The AI revolution, powered by large language models (LLMs), speaks English first.
The LLM model was born in Silicon Valley and nurtured in Beijing. It has supercharged economies there, creating fortunes and consolidating power.
For the originators, it’s innovation. For us, all too often it’s just another imported product we must struggle to use. This anomaly was on my mind on Monday at the SATNAC 2025 conference, while listening to Telkom group chief digital officer Sello Mmakau.
Instead of the usual tech jargon he spoke about a paper from young innovators at the University of Zululand, “Morpheme-aware tokenization and fine-tuning of large language models for isiZulu”.
The project aims to build and fine-tune LLMs for Zulu. Simple yet profound, the project is about teaching AI to think, understand and respond in the nuanced, beautiful complexity of Zulu. Not just translating from English, but originating in Zulu.
This project is not a small academic experiment; it is the seed of a different digital future for South Africa.
The US economy is being reshaped by LLMs that automate tasks and spawn new businesses. China uses its own AI to modernise factories and cement its tech independence. Their growth is tied to their linguistic command of the tech.
This raises the question of how South Africa’s digital economy can truly soar if its most advanced tools cannot speak to millions in their mother tongue. Real growth isn’t just about having the apps; it’s about whether the apps can have a meaningful conversation with a grandmother in Ngcobo, a farmer in Kokstad, or an entrepreneur in KwaNyamazane.
The innovative students from the University of Zululand have understood this clearly. Their paper says strengthening Zulu in tech “directly supports education and telecom access, [and] narrows the digital divide”. They are right. A Zulu LLM could be the bridge we desperately need.
It could allow people to access banking, government services and market information using their voice. It could unlock the economic potential of those who are digitally eager but linguistically left behind.
Mmakau’s insight is refreshing, because he knows a brilliant model is not enough. These students need a foundation.
Mmakau also spoke of “strong data sovereignty frameworks” ― meaning our data must stay here, governed by us, for our benefit. He talked about Telkom’s role in building affordable connectivity and cloud infrastructure to enable, among other things, LLM innovation.
This is about building a complete ecosystem on our own terms. Without this even the best Zulu LLM would just be a clever tool running on someone else’s platform, feeding into someone else’s economy.

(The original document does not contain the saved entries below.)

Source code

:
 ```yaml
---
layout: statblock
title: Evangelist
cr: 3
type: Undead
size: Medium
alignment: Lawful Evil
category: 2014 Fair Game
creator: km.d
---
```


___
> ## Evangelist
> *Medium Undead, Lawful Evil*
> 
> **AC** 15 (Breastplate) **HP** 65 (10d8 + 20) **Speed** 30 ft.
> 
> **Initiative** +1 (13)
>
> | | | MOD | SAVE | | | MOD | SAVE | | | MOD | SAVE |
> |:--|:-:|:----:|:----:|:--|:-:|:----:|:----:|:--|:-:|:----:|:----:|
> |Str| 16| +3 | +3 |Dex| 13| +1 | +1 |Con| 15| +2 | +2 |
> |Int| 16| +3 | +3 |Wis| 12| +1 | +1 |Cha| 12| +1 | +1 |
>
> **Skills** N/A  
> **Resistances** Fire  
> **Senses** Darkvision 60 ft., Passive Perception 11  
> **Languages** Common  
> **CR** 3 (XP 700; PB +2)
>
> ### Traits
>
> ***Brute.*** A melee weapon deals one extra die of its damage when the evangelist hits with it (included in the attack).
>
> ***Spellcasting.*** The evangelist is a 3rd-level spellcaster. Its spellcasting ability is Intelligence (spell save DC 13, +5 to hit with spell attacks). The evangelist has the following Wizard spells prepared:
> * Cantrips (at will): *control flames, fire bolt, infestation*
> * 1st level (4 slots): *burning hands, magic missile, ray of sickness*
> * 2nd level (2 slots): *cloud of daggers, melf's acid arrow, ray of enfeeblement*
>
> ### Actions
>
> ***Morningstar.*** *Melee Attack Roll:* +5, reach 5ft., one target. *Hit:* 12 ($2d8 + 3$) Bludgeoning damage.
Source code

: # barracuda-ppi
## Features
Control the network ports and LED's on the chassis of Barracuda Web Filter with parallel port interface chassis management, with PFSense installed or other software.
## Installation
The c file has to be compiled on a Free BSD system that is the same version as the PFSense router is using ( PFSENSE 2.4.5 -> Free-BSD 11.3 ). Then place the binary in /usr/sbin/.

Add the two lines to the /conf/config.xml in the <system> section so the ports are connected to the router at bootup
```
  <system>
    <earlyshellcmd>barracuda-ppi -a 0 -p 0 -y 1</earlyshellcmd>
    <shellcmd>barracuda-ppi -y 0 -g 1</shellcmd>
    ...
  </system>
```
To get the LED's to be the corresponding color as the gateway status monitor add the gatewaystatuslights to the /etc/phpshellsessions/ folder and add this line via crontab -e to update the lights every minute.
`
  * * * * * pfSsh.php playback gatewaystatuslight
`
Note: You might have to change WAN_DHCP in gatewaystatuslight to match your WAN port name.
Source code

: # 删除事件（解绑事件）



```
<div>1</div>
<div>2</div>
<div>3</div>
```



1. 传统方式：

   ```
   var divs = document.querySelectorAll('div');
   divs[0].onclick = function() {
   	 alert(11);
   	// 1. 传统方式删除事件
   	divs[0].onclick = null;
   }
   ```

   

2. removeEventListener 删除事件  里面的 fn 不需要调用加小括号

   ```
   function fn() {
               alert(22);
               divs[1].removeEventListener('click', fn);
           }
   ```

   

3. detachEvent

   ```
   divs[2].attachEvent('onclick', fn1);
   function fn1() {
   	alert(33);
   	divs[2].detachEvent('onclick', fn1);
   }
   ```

At the same event Telkom Group CEO Serame Taukobong stated: “When Africa connects, Africa competes. When Africa competes, Africa creates. And when Africa creates, humanity rises.” The connection he speaks of must be more than installing fibre cables. It must be cultural and linguistic.
The University of Zululand’s project is a bold step towards that kind of creation. It is about competing not by mimicking others but by leveraging what is uniquely and powerfully ours ― our languages, our context, our people.
So, can a Zulu LLM enable growth? It is not just a question of tech. It is a question of choice. Will we settle for being consumers in a digital world shaped by others, or invest in the difficult, foundational work of building our own LLMs?
The paper from the University of Zululand is more than research. It’s an invitation to a challenge: our digital destiny should not be written for us in English or Mandarin. It must be coded, spoken and built in Zulu, Sesotho, Afrikaans and all our other languages.
The rain does not fall on one roof alone. Our digital prosperity shouldn’t either.
• Lourie is founder and editor of TechFinancials.